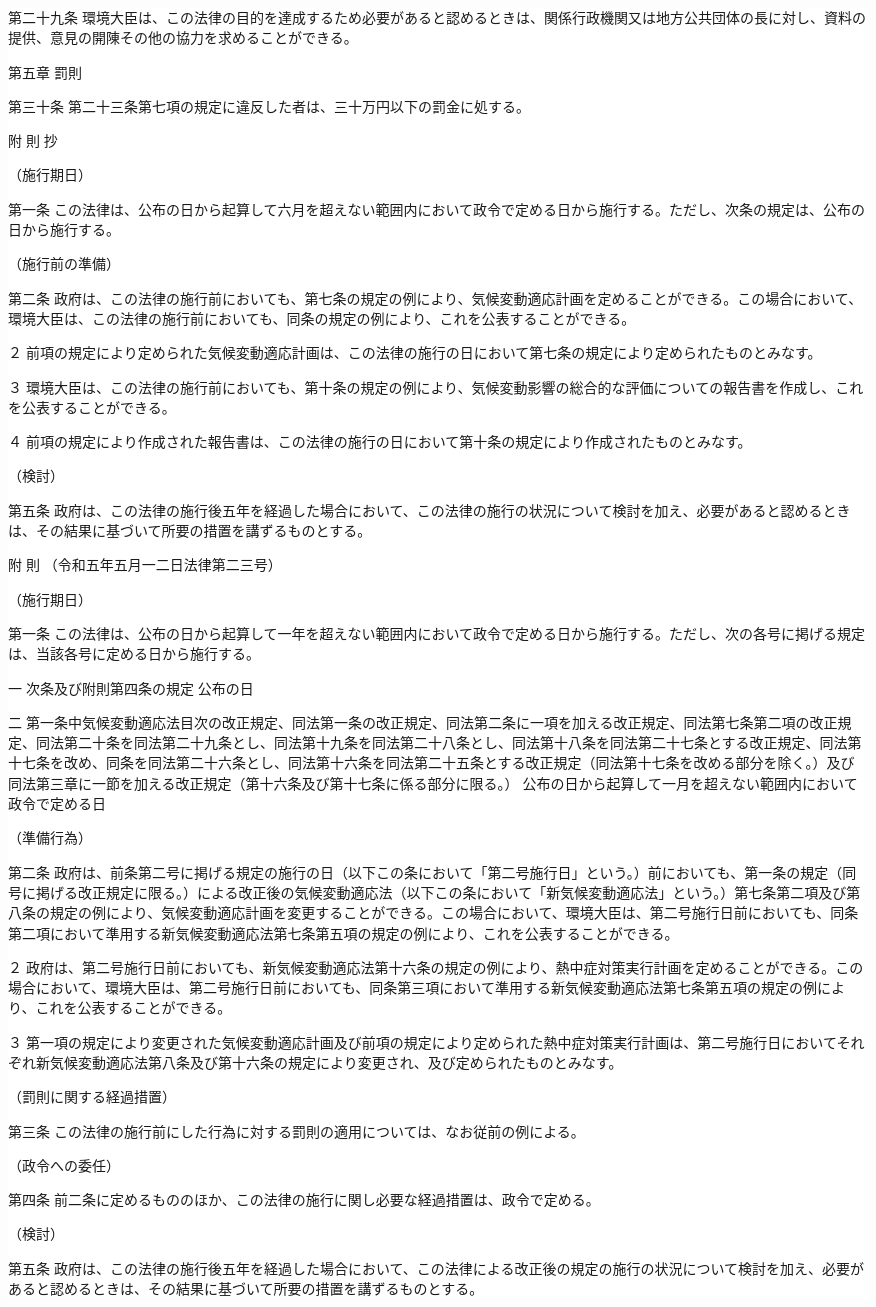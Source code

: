 第二十九条 環境大臣は、この法律の目的を達成するため必要があると認めるときは、関係行政機関又は地方公共団体の長に対し、資料の提供、意見の開陳その他の協力を求めることができる。

第五章 罰則

第三十条 第二十三条第七項の規定に違反した者は、三十万円以下の罰金に処する。

附 則 抄

（施行期日）

第一条 この法律は、公布の日から起算して六月を超えない範囲内において政令で定める日から施行する。ただし、次条の規定は、公布の日から施行する。

（施行前の準備）

第二条 政府は、この法律の施行前においても、第七条の規定の例により、気候変動適応計画を定めることができる。この場合において、環境大臣は、この法律の施行前においても、同条の規定の例により、これを公表することができる。

２ 前項の規定により定められた気候変動適応計画は、この法律の施行の日において第七条の規定により定められたものとみなす。

３ 環境大臣は、この法律の施行前においても、第十条の規定の例により、気候変動影響の総合的な評価についての報告書を作成し、これを公表することができる。

４ 前項の規定により作成された報告書は、この法律の施行の日において第十条の規定により作成されたものとみなす。

（検討）

第五条 政府は、この法律の施行後五年を経過した場合において、この法律の施行の状況について検討を加え、必要があると認めるときは、その結果に基づいて所要の措置を講ずるものとする。

附 則 （令和五年五月一二日法律第二三号）

（施行期日）

第一条 この法律は、公布の日から起算して一年を超えない範囲内において政令で定める日から施行する。ただし、次の各号に掲げる規定は、当該各号に定める日から施行する。

一 次条及び附則第四条の規定 公布の日

二 第一条中気候変動適応法目次の改正規定、同法第一条の改正規定、同法第二条に一項を加える改正規定、同法第七条第二項の改正規定、同法第二十条を同法第二十九条とし、同法第十九条を同法第二十八条とし、同法第十八条を同法第二十七条とする改正規定、同法第十七条を改め、同条を同法第二十六条とし、同法第十六条を同法第二十五条とする改正規定（同法第十七条を改める部分を除く。）及び同法第三章に一節を加える改正規定（第十六条及び第十七条に係る部分に限る。） 公布の日から起算して一月を超えない範囲内において政令で定める日

（準備行為）

第二条 政府は、前条第二号に掲げる規定の施行の日（以下この条において「第二号施行日」という。）前においても、第一条の規定（同号に掲げる改正規定に限る。）による改正後の気候変動適応法（以下この条において「新気候変動適応法」という。）第七条第二項及び第八条の規定の例により、気候変動適応計画を変更することができる。この場合において、環境大臣は、第二号施行日前においても、同条第二項において準用する新気候変動適応法第七条第五項の規定の例により、これを公表することができる。

２ 政府は、第二号施行日前においても、新気候変動適応法第十六条の規定の例により、熱中症対策実行計画を定めることができる。この場合において、環境大臣は、第二号施行日前においても、同条第三項において準用する新気候変動適応法第七条第五項の規定の例により、これを公表することができる。

３ 第一項の規定により変更された気候変動適応計画及び前項の規定により定められた熱中症対策実行計画は、第二号施行日においてそれぞれ新気候変動適応法第八条及び第十六条の規定により変更され、及び定められたものとみなす。

（罰則に関する経過措置）

第三条 この法律の施行前にした行為に対する罰則の適用については、なお従前の例による。

（政令への委任）

第四条 前二条に定めるもののほか、この法律の施行に関し必要な経過措置は、政令で定める。

（検討）

第五条 政府は、この法律の施行後五年を経過した場合において、この法律による改正後の規定の施行の状況について検討を加え、必要があると認めるときは、その結果に基づいて所要の措置を講ずるものとする。
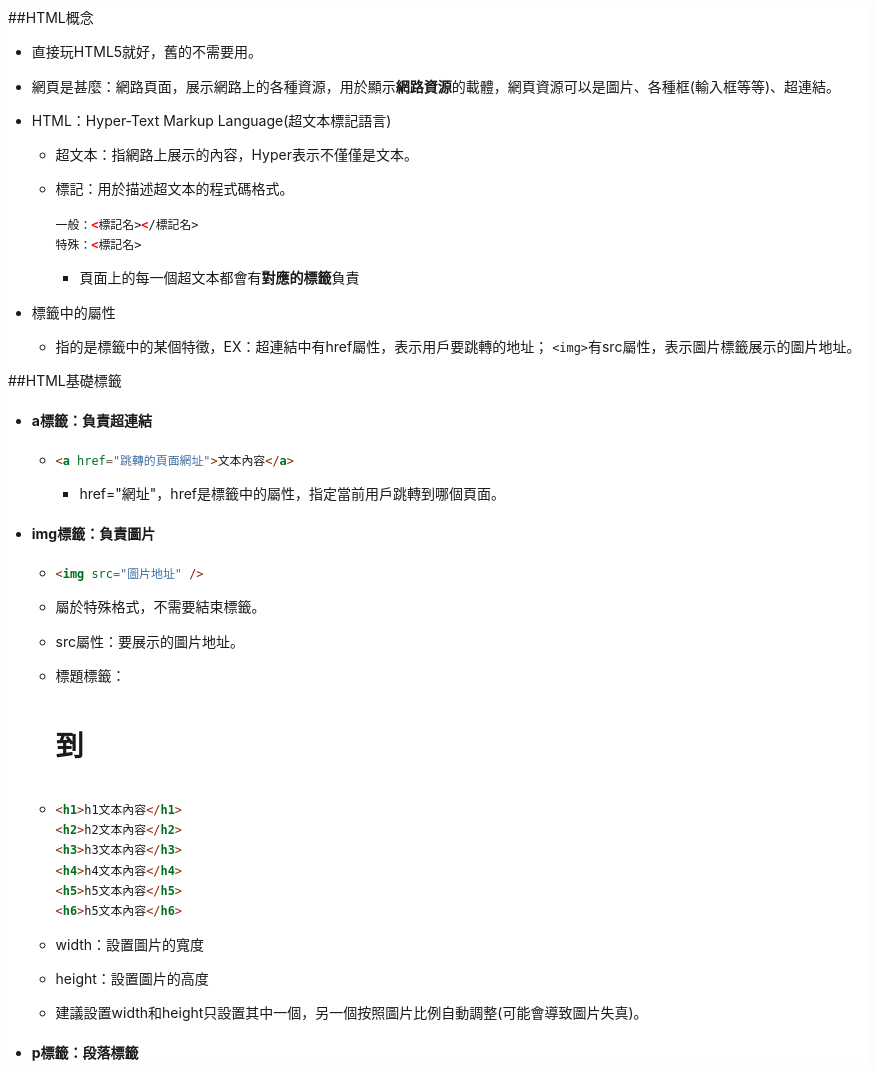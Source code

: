 ##HTML概念

- 直接玩HTML5就好，舊的不需要用。

- 網頁是甚麼：網路頁面，展示網路上的各種資源，用於顯示**網路資源**的載體，網頁資源可以是圖片、各種框(輸入框等等)、超連結。

- HTML：Hyper-Text Markup Language(超文本標記語言)

  - 超文本：指網路上展示的內容，Hyper表示不僅僅是文本。

  - 標記：用於描述超文本的程式碼格式。

    ```html
    一般：<標記名></標記名>
    特殊：<標記名>
    ```
    - 頁面上的每一個超文本都會有**對應的標籤**負責

- 標籤中的屬性

  - 指的是標籤中的某個特徵，EX：超連結中有href屬性，表示用戶要跳轉的地址； `<img>`有src屬性，表示圖片標籤展示的圖片地址。

##HTML基礎標籤

- #### **a標籤：負責超連結**

  - ```html
    <a href="跳轉的頁面網址">文本內容</a>
    ```
    
    - href="網址"，href是標籤中的屬性，指定當前用戶跳轉到哪個頁面。

- #### **img標籤：負責圖片**

  - ```html
    <img src="圖片地址" />
    ```
    
  - 屬於特殊格式，不需要結束標籤。

  - src屬性：要展示的圖片地址。

  - 標題標籤：<h1>到<h6>

  - ```html
    <h1>h1文本內容</h1>
    <h2>h2文本內容</h2>
    <h3>h3文本內容</h3>
    <h4>h4文本內容</h4>
    <h5>h5文本內容</h5>
    <h6>h5文本內容</h6>
    ```
    
  - width：設置圖片的寬度
  
  - height：設置圖片的高度
  
  - 建議設置width和height只設置其中一個，另一個按照圖片比例自動調整(可能會導致圖片失真)。
  
- #### **p標籤：段落標籤**
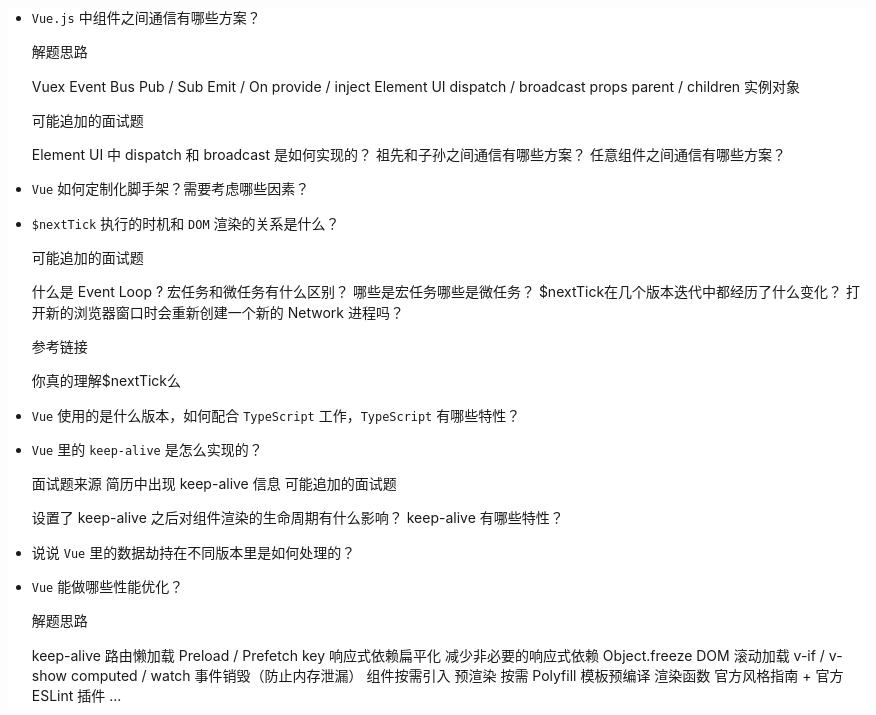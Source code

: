 - `Vue.js` 中组件之间通信有哪些方案？

  解题思路

  Vuex
  Event Bus
  Pub / Sub
  Emit / On
  provide / inject
  Element UI dispatch / broadcast
  props
  parent / children 实例对象

  可能追加的面试题

  Element UI 中 dispatch 和  broadcast 是如何实现的？
  祖先和子孙之间通信有哪些方案？
  任意组件之间通信有哪些方案？

- `Vue` 如何定制化脚手架？需要考虑哪些因素？

- `$nextTick` 执行的时机和 `DOM` 渲染的关系是什么？

  可能追加的面试题

  什么是 Event Loop ?
  宏任务和微任务有什么区别？
  哪些是宏任务哪些是微任务？
  $nextTick在几个版本迭代中都经历了什么变化？
  打开新的浏览器窗口时会重新创建一个新的 Network 进程吗？

  参考链接

  你真的理解$nextTick么

- `Vue` 使用的是什么版本，如何配合 `TypeScript` 工作，`TypeScript` 有哪些特性？

- `Vue` 里的 `keep-alive` 是怎么实现的？

  面试题来源
  简历中出现 keep-alive 信息
  可能追加的面试题

  设置了 keep-alive 之后对组件渲染的生命周期有什么影响？
  keep-alive 有哪些特性？

- 说说 `Vue` 里的数据劫持在不同版本里是如何处理的？

- `Vue` 能做哪些性能优化？

  解题思路

  keep-alive
  路由懒加载
  Preload / Prefetch
  key
  响应式依赖扁平化
  减少非必要的响应式依赖
  Object.freeze
  DOM 滚动加载
  v-if / v-show
  computed / watch
  事件销毁（防止内存泄漏）
  组件按需引入
  预渲染
  按需 Polyfill
  模板预编译
  渲染函数
  官方风格指南 + 官方 ESLint 插件
  ...
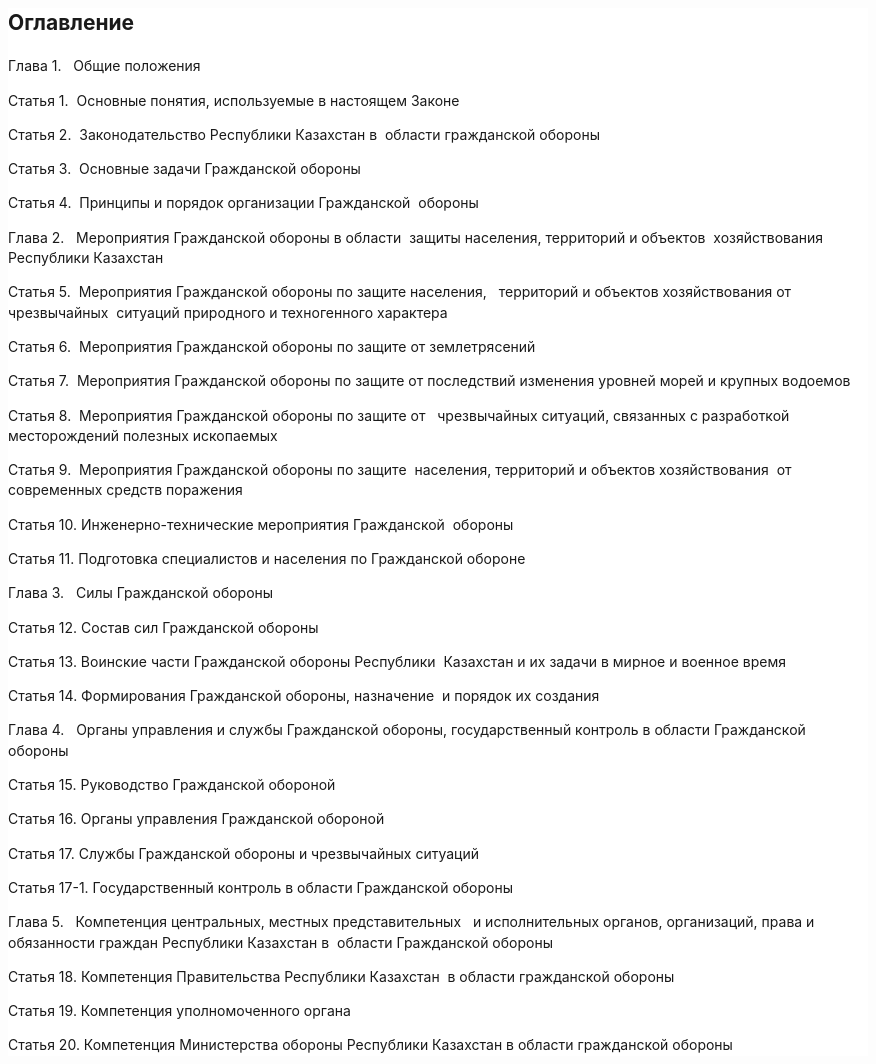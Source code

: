 ## Оглавление

Глава 1.   Общие положения

Статья 1.  Основные понятия, используемые в настоящем Законе

Статья 2.  Законодательство Республики Казахстан в  области гражданской обороны

Статья 3.  Основные задачи Гражданской обороны

Статья 4.  Принципы и порядок организации Гражданской  обороны

Глава 2.   Мероприятия Гражданской обороны в области  защиты населения, территорий и объектов  хозяйствования Республики Казахстан

Статья 5.  Мероприятия Гражданской обороны по защите населения,   территорий и объектов хозяйствования от чрезвычайных  ситуаций природного и техногенного характера

Статья 6.  Мероприятия Гражданской обороны по защите от землетрясений

Статья 7.  Мероприятия Гражданской обороны по защите от последствий изменения уровней морей и крупных водоемов

Статья 8.  Мероприятия Гражданской обороны по защите от   чрезвычайных ситуаций, связанных с разработкой месторождений полезных ископаемых

Статья 9.  Мероприятия Гражданской обороны по защите  населения, территорий и объектов хозяйствования  от современных средств поражения

Статья 10. Инженерно-технические мероприятия Гражданской  обороны

Статья 11. Подготовка специалистов и населения по Гражданской обороне

Глава 3.   Силы Гражданской обороны

Статья 12. Состав сил Гражданской обороны

Статья 13. Воинские части Гражданской обороны Республики  Казахстан и их задачи в мирное и военное время

Статья 14. Формирования Гражданской обороны, назначение  и порядок их создания

Глава 4.   Органы управления и службы Гражданской обороны, государственный контроль в области Гражданской обороны

Статья 15. Руководство Гражданской обороной

Статья 16. Органы управления Гражданской обороной

Статья 17. Службы Гражданской обороны и чрезвычайных ситуаций

Статья 17-1. Государственный контроль в области Гражданской обороны

Глава 5.   Компетенция центральных, местных представительных   и исполнительных органов, организаций, права и  обязанности граждан Республики Казахстан в  области Гражданской обороны

Статья 18. Компетенция Правительства Республики Казахстан  в области гражданской обороны

Статья 19. Компетенция уполномоченного органа

Статья 20. Компетенция Министерства обороны Республики Казахстан в области гражданской обороны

+ + + + + + +

**Exercise directions:** What you return must match, character for character, the lines above from the one with "减少非必要的响应式依赖" through the one with "Статья 1.  Основные", minus any pictures.

**Exercise answer:**
  减少非必要的响应式依赖
  Object.freeze
  DOM 滚动加载
  v-if / v-show
  computed / watch
  事件销毁（防止内存泄漏）
  组件按需引入
  预渲染
  按需 Polyfill
  模板预编译
  渲染函数
  官方风格指南 + 官方 ESLint 插件
  ...
Source code

: ## Оглавление

Глава 1.   Общие положения

Статья 1.  Основные понятия, используемые в настоящем Законе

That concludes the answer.